● **Exercise**
From first line to last, print the records exactly, but leave out the pictures.

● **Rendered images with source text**
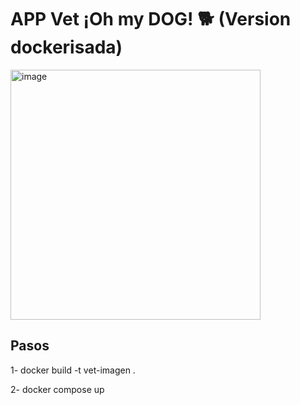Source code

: 
  <h1>APP Vet ¡Oh my DOG! 🐕  (Version dockerisada) </h1>
  <p>

    
<img src="https://github.com/Tilk1/AppVet-Dockerisada/assets/24284918/aa9f06b5-24b4-4f78-9133-9d16726abd11" alt="image" width="400">


  </p>
</div>

## Pasos

1- docker build -t vet-imagen .

2- docker compose up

● **Answer section**
Source code

: 
  <h1>APP Vet ¡Oh my DOG! 🐕  (Version dockerisada) </h1>
  <p>

    
<img src="https://github.com/Tilk1/AppVet-Dockerisada/assets/24284918/aa9f06b5-24b4-4f78-9133-9d16726abd11" alt="image" width="400">


  </p>
</div>

## Pasos

1- docker build -t vet-imagen .

2- docker compose up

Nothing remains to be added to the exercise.